Professor Copithorne’s impressive career spanned six decades, during which he specialized in international law. After being called to the BC Bar in 1956, Copithorne joined the Canadian Foreign Service, where he spent the next 30 years in a wide variety of positions both in Ottawa and abroad. Among those were Legal Advisor and Director General of Legal Affairs (1975-1979), Canadian Ambassador to Austria and UN Agencies in Vienna (1979-1982), which also included the Chairmanship of the International Atomic Energy Board of Governors from 1980 to 1981, Assistant Under Secretary of State for Asia and the Pacific (1982-1983) and Canadian Commissioner to Hong Kong (1983- 1986). He retired from the Foreign Service in 1986 to take a visiting professorship position with the law school at UBC.

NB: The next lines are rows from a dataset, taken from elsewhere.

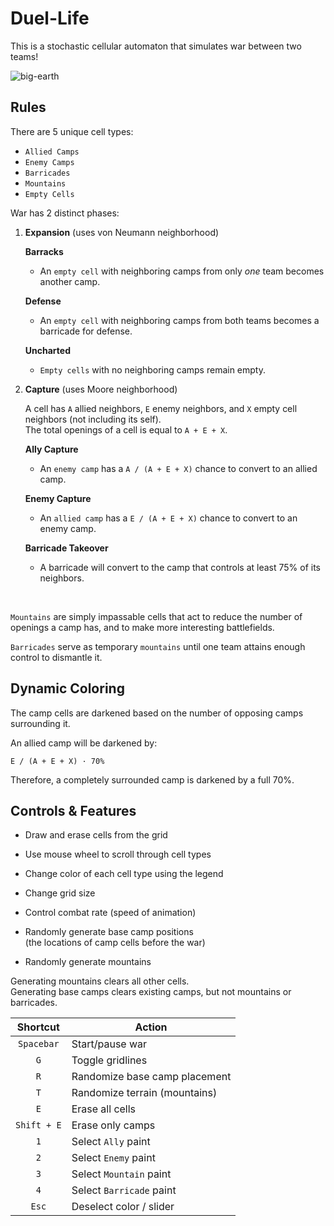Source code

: # Duel-Life

This is a stochastic cellular automaton that simulates war between two teams!

![big-earth](https://github.com/user-attachments/assets/cd06a813-a858-45f8-a585-3b11449195a8)


## Rules

There are 5 unique cell types:

- `Allied Camps`
- `Enemy Camps`
- `Barricades`
- `Mountains`
- `Empty Cells`

War has 2 distinct phases:

1. __Expansion__
	(uses von Neumann neighborhood)

	__Barracks__
	- An `empty cell` with neighboring camps from only _one_ team becomes another camp.

	__Defense__
	- An `empty cell` with neighboring camps from both teams becomes a barricade for defense.

	__Uncharted__
	- `Empty cells` with no neighboring camps remain empty.

1. __Capture__
	(uses Moore neighborhood)

	A cell has `A` allied neighbors, `E` enemy neighbors, and `X` empty cell neighbors (not including its self).  
	The total openings of a cell is equal to `A + E + X`.

	__Ally Capture__
	- An `enemy camp` has a `A / (A + E + X)` chance to convert to an allied camp.

	__Enemy Capture__
	- An `allied camp` has a `E / (A + E + X)` chance to convert to an enemy camp.

	__Barricade Takeover__
	- A barricade will convert to the camp that controls at least 75% of its neighbors.

<br>

`Mountains` are simply impassable cells that act to reduce the number of openings a camp has, and to make more interesting battlefields.

`Barricades` serve as temporary `mountains` until one team attains enough control to dismantle it.


## Dynamic Coloring

The camp cells are darkened based on the number of opposing camps surrounding it.

An allied camp will be darkened by:

	E / (A + E + X) · 70%

Therefore, a completely surrounded camp is darkened by a full 70%.

## Controls & Features

- Draw and erase cells from the grid

- Use mouse wheel to scroll through cell types

- Change color of each cell type using the legend

- Change grid size

- Control combat rate (speed of animation)

- Randomly generate base camp positions  
(the locations of camp cells before the war)

- Randomly generate mountains

Generating mountains clears all other cells.  
Generating base camps clears existing camps, but not mountains or barricades.

Shortcut | Action 
:-----------:|-----------------------------
`Spacebar` 		| Start/pause war 
`G` 			| Toggle gridlines 
`R` 			| Randomize base camp placement
`T` 			| Randomize terrain (mountains)
`E` 			| Erase all cells 
`Shift + E` 	| Erase only camps
`1` 			| Select `Ally` paint
`2` 			| Select `Enemy` paint
`3` 			| Select `Mountain` paint
`4` 			| Select `Barricade` paint
`Esc` 			| Deselect color / slider

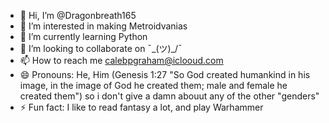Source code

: - 👋 Hi, I’m @Dragonbreath165
- 👀 I’m interested in making Metroidvanias
- 🌱 I’m currently learning Python
- 💞️ I’m looking to collaborate on ¯\_(ツ)_/¯ 
- 📫 How to reach me calebpgraham@iclooud.com
- 😄 Pronouns: He, Him (Genesis 1:27 "So God created humankind in his image, in the image of God he created them; male and female he created them") so i don't give a damn abouut any of the other "genders"
- ⚡ Fun fact: I like to read fantasy a lot, and play Warhammer

<!---
Dragonbreath165/Dragonbreath165 is a ✨ special ✨ repository because its `README.md` (this file) appears on your GitHub profile.
You can click the Preview link to take a look at your changes.
--->
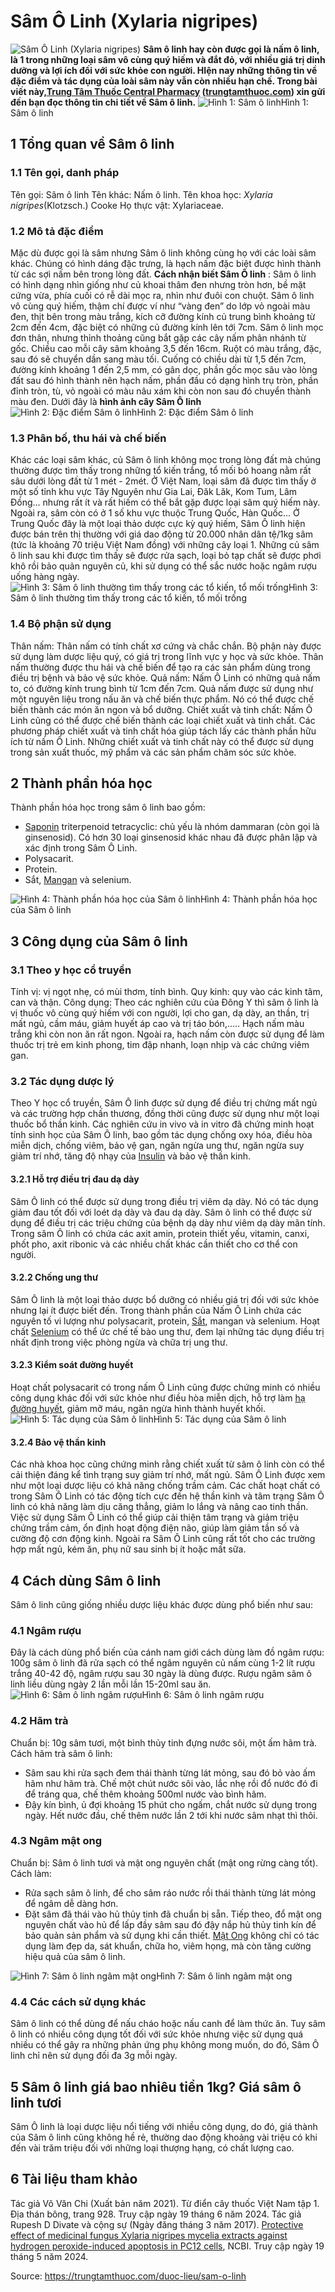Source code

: # Sâm Ô Linh (Xylaria nigripes)

![Sâm Ô Linh \(Xylaria nigripes\)](https://trungtamthuoc.com/images/others/sam-o-linh-1-8718.jpg)
**Sâm ô linh hay còn được gọi là nấm ô linh, là 1 trong những loại sâm vô cùng quý hiếm và đắt đỏ, với nhiều giá trị dinh dưỡng và lợi ích đối với sức khỏe con người. HIện nay những thông tin về đặc điểm và tác dụng của loài sâm này vẫn còn nhiều hạn chế. Trong bài viết này,[Trung Tâm Thuốc Central Pharmacy](https://trungtamthuoc.com/ "Trung Tâm Thuốc Central Pharmacy") ([trungtamthuoc.com](https://trungtamthuoc.com/ "trungtamthuoc.com")) xin gửi đến bạn đọc thông tin chi tiết về Sâm ô linh.**
![Hình 1: Sâm ô linh](https://trungtamthuoc.com/images/item/sam-o-linh-2.jpg)Hình 1: Sâm ô linh
##  1 Tổng quan về Sâm ô linh
### 1.1 Tên gọi, danh pháp
Tên gọi: Sâm ô linh
Tên khác: Nấm ô linh.
Tên khoa học:  _Xylaria nigripes_(Klotzsch.) Cooke
Họ thực vật: Xylariaceae.
### 1.2 Mô tả đặc điểm
Mặc dù được gọi là sâm nhưng Sâm ô linh không cùng họ với các loài sâm khác. Chúng có hình dáng đặc trưng, là hạch nấm đặc biệt được hình thành từ các sợi nấm bên trong lòng đất.
**Cách nhận biết Sâm Ô linh** : Sâm ô linh có hình dạng nhìn giống như củ khoai thâm đen nhưng tròn hơn, bề mặt cứng vừa, phía cuối có rễ dài mọc ra, nhìn như đuôi con chuột. Sâm ô linh vô cùng quý hiếm, thậm chí được ví như “vàng đen” do lớp vỏ ngoài màu đen, thịt bên trong màu trắng, kích cỡ đường kính củ trung bình khoảng từ 2cm đến 4cm, đặc biệt có những củ đường kính lên tới 7cm.
Sâm ô linh mọc đơn thân, nhưng thỉnh thoảng cũng bắt gặp các cây nấm phân nhánh từ gốc. Chiều cao mỗi cây sâm khoảng 3,5 đến 16cm. Ruột có màu trắng, đặc, sau đó sẽ chuyển dần sang màu tối. Cuống có chiều dài từ 1,5 đến 7cm, đường kính khoảng 1 đến 2,5 mm, có gân dọc, phần gốc mọc sâu vào lòng đất sau đó hình thành nên hạch nấm, phần đầu có dạng hình trụ tròn, phần đỉnh tròn, tù, vỏ ngoài có màu nâu xám khi còn non sau đó chuyển thành màu đen.
Dưới đây là **hình ảnh cây Sâm Ô linh**
![Hình 2: Đặc điểm Sâm ô linh](https://trungtamthuoc.com/images/item/sam-o-linh-5.jpg)Hình 2: Đặc điểm Sâm ô linh
### 1.3 Phân bố, thu hái và chế biến
Khác các loại sâm khác, củ Sâm ô linh không mọc trong lòng đất mà chúng thường được tìm thấy trong những tổ kiến trắng, tổ mối bỏ hoang nằm rất sâu dưới lòng đất từ 1 mét - 2mét.
Ở Việt Nam, loại sâm đã được tìm thấy ở một số tỉnh khu vực Tây Nguyên như Gia Lai, Đăk Lăk, Kom Tum, Lâm Đồng… nhưng rất ít và rất hiếm có thể bắt gặp được loại sâm quý hiếm này.
Ngoài ra, sâm còn có ở 1 số khu vực thuộc Trung Quốc, Hàn Quốc… Ở Trung Quốc đây là một loại thảo dược cực kỳ quý hiếm, Sâm Ô linh hiện được bán trên thị thường với giá dao động từ 20.000 nhân dân tệ/1kg sâm (tức là khoảng 70 triệu Việt Nam đồng) với những cây loại 1.
Những củ sâm ô linh sau khi được tìm thấy sẽ được rửa sạch, loại bỏ tạp chất sẽ được phơi khô rồi bảo quản nguyên củ, khi sử dụng có thể sắc nước hoặc ngâm rượu uống hàng ngày.
![Hình 3: Sâm ô linh thường tìm thấy trong các tổ kiến, tổ mối trống](https://trungtamthuoc.com/images/item/sam-o-linh-6.jpg)Hình 3: Sâm ô linh thường tìm thấy trong các tổ kiến, tổ mối trống
### 1.4 Bộ phận sử dụng
Thân nấm: Thân nấm có tính chất xơ cứng và chắc chắn. Bộ phận này được sử dụng làm dược liệu quý, có giá trị trong lĩnh vực y học và sức khỏe. Thân nấm thường được thu hái và chế biến để tạo ra các sản phẩm dùng trong điều trị bệnh và bảo vệ sức khỏe.
Quả nấm: Nấm Ô Linh có những quả nấm to, có đường kính trung bình từ 1cm đến 7cm. Quả nấm được sử dụng như một nguyên liệu trong nấu ăn và chế biến thực phẩm. Nó có thể được chế biến thành các món ăn ngon và bổ dưỡng.
Chiết xuất và tinh chất: Nấm Ô Linh cũng có thể được chế biến thành các loại chiết xuất và tinh chất. Các phương pháp chiết xuất và tinh chất hóa giúp tách lấy các thành phần hữu ích từ nấm Ô Linh. Những chiết xuất và tinh chất này có thể được sử dụng trong sản xuất thuốc, mỹ phẩm và các sản phẩm chăm sóc sức khỏe.
##  2 Thành phần hóa học
Thành phần hóa học trong sâm ô linh bao gồm:
  * [Saponin](https://trungtamthuoc.com/hoat-chat/saponin "Saponin") triterpenoid tetracyclic: chủ yếu là nhóm dammaran (còn gọi là ginsenosid). Có hơn 30 loại ginsenosid khác nhau đã được phân lập và xác định trong Sâm Ô Linh.
  * Polysacarit.
  * Protein.
  * Sắt, [Mangan](https://trungtamthuoc.com/hoat-chat/mangan "Mangan") và selenium.


![Hình 4: Thành phần hóa học của Sâm ô linh](https://trungtamthuoc.com/images/item/sam-o-linh-3.jpg)Hình 4: Thành phần hóa học của Sâm ô linh
##  3 Công dụng của Sâm ô linh
### 3.1 Theo y học cổ truyền
Tính vị: vị ngọt nhẹ, có mùi thơm, tính bình.
Quy kinh: quy vào các kinh tâm, can và thận.
Công dụng: Theo các nghiên cứu của Đông Y thì sâm ô linh là vị thuốc vô cùng quý hiếm với con người, lợi cho gan, dạ dày, an thần, trị mất ngủ, cầm máu, giảm huyết áp cao và trị táo bón,.....
Hạch nấm màu trắng khi còn non ăn rất ngon. Ngoài ra, hạch nấm còn được sử dụng để làm thuốc trị trẻ em kinh phong, tim đập nhanh, loạn nhịp và các chứng viêm gan.
### 3.2 Tác dụng dược lý
Theo Y học cổ truyền, Sâm Ô linh được sử dụng để điều trị chứng mất ngủ và các trường hợp chấn thương, đồng thời cũng được sử dụng như một loại thuốc bổ thần kinh. Các nghiên cứu in vivo và in vitro đã chứng minh hoạt tính sinh học của Sâm Ô linh, bao gồm tác dụng chống oxy hóa, điều hòa miễn dịch, chống viêm, bảo vệ gan, ngăn ngừa ung thư, ngăn ngừa suy giảm trí nhớ, tăng độ nhạy của [Insulin](https://trungtamthuoc.com/hoat-chat/insulin "Insulin") và bảo vệ thần kinh.
#### 3.2.1 Hỗ trợ điều trị đau dạ dày
Sâm Ô linh có thể được sử dụng trong điều trị viêm dạ dày. Nó có tác dụng giảm đau tốt đối với loét dạ dày và đau dạ dày. Sâm ô linh có thể được sử dụng để điều trị các triệu chứng của bệnh dạ dày như viêm dạ dày mãn tính. Trong sâm Ô linh có chứa các axit amin, protein thiết yếu, vitamin, canxi, phốt pho, axit ribonic và các nhiều chất khác cần thiết cho cơ thể con người.
#### 3.2.2 Chống ung thư
Sâm Ô linh là một loại thảo dược bổ dưỡng có nhiều giá trị đối với sức khỏe nhưng lại ít được biết đến. Trong thành phần của Nấm Ô Linh chứa các nguyên tố vi lượng như polysacarit, protein, [Sắt](https://trungtamthuoc.com/hoat-chat/sat "Sắt"), mangan và selenium. Hoạt chất [Selenium](https://trungtamthuoc.com/hoat-chat/selenium "Selenium") có thể ức chế tế bào ung thư, đem lại những tác dụng điều trị nhất định trong việc phòng ngừa và chữa trị ung thư.
#### 3.2.3 Kiểm soát đường huyết
Hoạt chất polysacarit có trong nấm Ô Linh cũng được chứng minh có nhiều công dụng khác đối với sức khỏe như điều hòa miễn dịch, hỗ trợ làm [hạ đường huyết](https://trungtamthuoc.com/bai-viet/ha-glucose-mau "hạ đường huyết"), giảm mỡ máu, ngăn ngừa hình thành huyết khối.
![Hình 5: Tác dụng của Sâm ô linh](https://trungtamthuoc.com/images/item/sam-o-linh-8.jpg)Hình 5: Tác dụng của Sâm ô linh
#### 3.2.4 Bảo vệ thần kinh
Các nhà khoa học cũng chứng minh rằng chiết xuất từ sâm ô linh còn có thể cải thiện đáng kể tình trạng suy giảm trí nhớ, mất ngủ. 
Sâm Ô Linh được xem như một loại dược liệu có khả năng chống trầm cảm. Các chất hoạt chất có trong Sâm Ô Linh có tác động tích cực đến hệ thần kinh và tâm trạng Sâm Ô linh có khả năng làm dịu căng thẳng, giảm lo lắng và nâng cao tinh thần. Việc sử dụng Sâm Ô Linh có thể giúp cải thiện tâm trạng và giảm triệu chứng trầm cảm, ổn định hoạt động điện não, giúp làm giảm tần số và cường độ cơn động kinh.
Ngoài ra Sâm Ô Linh cũng rất tốt cho các trường hợp mất ngủ, kém ăn, phụ nữ sau sinh bị ít hoặc mất sữa.
##  4 Cách dùng Sâm ô linh
Sâm ô linh cũng giống nhiều dược liệu khác được dùng phổ biến như sau:
### 4.1 Ngâm rượu
Đây là cách dùng phổ biến của cánh nam giới cách dùng làm đồ ngâm rượu: 100g sâm ô linh đã rửa sạch có thể ngâm nguyên củ nấm cùng 1-2 lít rượu trắng 40-42 độ, ngâm rượu sau 30 ngày là dùng được.
Rượu ngâm sâm ô linh liều dùng ngày 2 lần mỗi lần 15-20ml sau ăn.
![Hình 6:  Sâm ô linh ngâm rượu](https://trungtamthuoc.com/images/item/sam-o-linh-4.jpg)Hình 6: Sâm ô linh ngâm rượu
### 4.2 Hãm trà
Chuẩn bị: 10g sâm tươi, một bình thủy tinh đựng nước sôi, một ấm hãm trà.
Cách hãm trà sâm ô linh:
  * Sâm sau khi rửa sạch đem thái thành từng lát mỏng, sau đó bỏ vào ấm hãm như hãm trà. Chế một chút nước sôi vào, lắc nhẹ rồi đổ nước đó đi để tráng qua, chế thêm khoảng 500ml nước vào bình hãm.
  * Đậy kín bình, ủ đợi khoảng 15 phút cho ngấm, chắt nước sử dụng trong ngày. Hết nước đầu, chế thêm nước lần 2 tới khi nước sâm nhạt thì thôi.


### 4.3 Ngâm mật ong
Chuẩn bị: Sâm ô linh tươi và mật ong nguyên chất (mật ong rừng càng tốt).
Cách làm:
  * Rửa sạch sâm ô linh, để cho sâm ráo nước rồi thái thành từng lát mỏng để ngâm dễ dàng hơn.
  * Đặt sâm đã thái vào hủ thủy tinh đã chuẩn bị sẵn. Tiếp theo, đổ mật ong nguyên chất vào hủ để lấp đầy sâm sau đó đậy nắp hủ thủy tinh kín để bảo quản sản phẩm và sử dụng khi cần thiết. [Mật Ong](https://trungtamthuoc.com/hoat-chat/mat-ong "Mật Ong") không chỉ có tác dụng làm đẹp da, sát khuẩn, chữa ho, viêm họng, mà còn tăng cường hiệu quả của sâm ô linh.


![Hình 7: Sâm ô linh ngâm mật ong](https://trungtamthuoc.com/images/item/sam-o-linh-7.jpg)Hình 7: Sâm ô linh ngâm mật ong
### 4.4 Các cách sử dụng khác
Sâm ô linh có thể dùng để nấu cháo hoặc nấu canh để làm thức ăn.
Tuy sâm ô linh có nhiều công dụng tốt đối với sức khỏe nhưng việc sử dụng quá nhiều có thể gây ra những phản ứng phụ không mong muốn, do đó, Sâm Ô linh chỉ nên sử dụng đối đa 3g mỗi ngày.
##  5 Sâm ô linh giá bao nhiêu tiền 1kg? Giá sâm ô linh tươi
Sâm Ô linh là loại dược liệu nổi tiếng với nhiều công dụng, do đó, giá thành của Sâm ô linh cũng không hề rẻ, thường dao động khoảng vài triệu có khi đến vài trăm triệu đối với những loại thượng hạng, có chất lượng cao.
##  6 Tài liệu tham khảo
Tác giả Võ Văn Chi (Xuất bản năm 2021). Từ điển cây thuốc Việt Nam tập 1. Địa thán bông, trang 928. Truy cập ngày 19 tháng 6 năm 2024.
Tác giả Rupesh D Divate và cộng sự (Ngày đăng tháng 3 năm 2017). [Protective effect of medicinal fungus Xylaria nigripes mycelia extracts against hydrogen peroxide-induced apoptosis in PC12 cells](https://www.ncbi.nlm.nih.gov/pmc/articles/PMC5806776/), NCBI. Truy cập ngày 19 tháng 5 năm 2024.


Source: https://trungtamthuoc.com/duoc-lieu/sam-o-linh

In addition to teaching, he held a variety of external appointments including United Nations Special Representative on the Human Rights Situation in Iran (1995-2002) and was active in a variety of other professional and community groups including the UBC International House Advisory Board. He was a fellow at the Harvard Centre for International Affairs (1974-1975).
He received several awards and honours including being appointed Queen’s Counsel in 1981, the Great Trekker Award from the UBC Alma Mater Society in 1997, and the Renata Shearer Award for “outstanding contributions to human rights” in 2000. He received an honourary degree from UBC in 2003.
Professor Copithorne was the eighteenth recipient of the John E. Read Medal, bestowed by The Canadian Council on International Law. This medal commemorates the life and work of John E. Read, a distinguished member of the International Court of Justice. The awards are granted to Canadians who have made a distinguished contribution to international law and organizations and to non-Canadians who have made an outstanding contribution to international law and organizations in the fields of special interest to Canada.